Column for Ethical Consumer magazine Jan-Feb 2009

The problem of sloppy thinking and research behind media coverage of green issues has been highlighted in this column before. False or meaningless facts often end up as “memes” that reproduce across the internet.

An interesting example concerns the energy used in paper manufacture.

There are all sorts of ways to reduce the environmental impact of computers. One of the most obvious is to avoid printing documents when you don’t really need to and to print on both sides of the paper when you do. Modern laser printers make this fairly straightforward.

At an event I attended recently one of the presenters gave a short talk to promote the idea of printing documents using both sides of the paper. He pointed out that it took “60 watts” of energy to manufacture a sheet of white A4 paper.

This makes no sense of course. As I pointed out to him afterwards (I’m like that), you measure energy in joules, not watts.
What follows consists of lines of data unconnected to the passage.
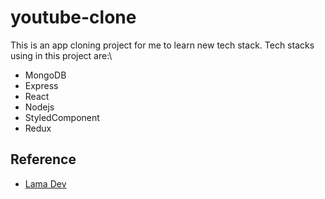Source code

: # youtube-clone
This is an app cloning project for me to learn new tech stack. 
Tech stacks using in this project are:\
- MongoDB
- Express
- React
- Nodejs
- StyledComponent
- Redux

## Reference

- [Lama Dev](https://www.youtube.com/watch?v=CCF-xV3RSSs&list=PLj-4DlPRT48nfYgDK00oTjlDF4O0ZZyG8&index=32&ab_channel=LamaDev)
It was meaningless to say it took 60 watts of energy to do anything, like saying that a road is 60 mph long. “Yes I know” he said, “but people don’t understand joules”. To which I might have said, why not tell them it takes 60 inches of energy, an even more friendly unit and equally meaningless.

When doing some research later I realised that the source of this 60 watts idea was a press release issued by the very highly-respected Palo Alto Research Centre (PARC) in California – inventors of the point-and-click graphical user interface we all use now to control our computers. They have come up with the idea of printer ink that disappears after a while. This apparently is a green breakthrough because it allows paper to be re-used rather than recycled (I have my doubts). In support of this, PARC said that it took 204,000 joules (roughly 60 watt-hours – hence the “60 watts”) to manufacture a piece of white paper from virgin pulp, much more than is required to print it. If you Google “204,000 joules” you’ll find this particular factoid spread right across the net, as more and more news sites picked up on the story.

Well, at least they got the units right. The problem is the number. A large paper manufacturing machine is capable of producing a continuous sheet of paper 10 metres wide moving at roughly 100 km/hour. At 204,000 joules per A4 sheet such a machine would consume almost a gigawatt of power - around 2.5% of the UK’s total electricity consumption. That simply cannot be right.

It’s a shame because the core point – that it takes a lot more energy to manufacture (or recycle) a piece of paper than to print on it – is correct and one good reason why we should print less documents, and print on both sides when we do.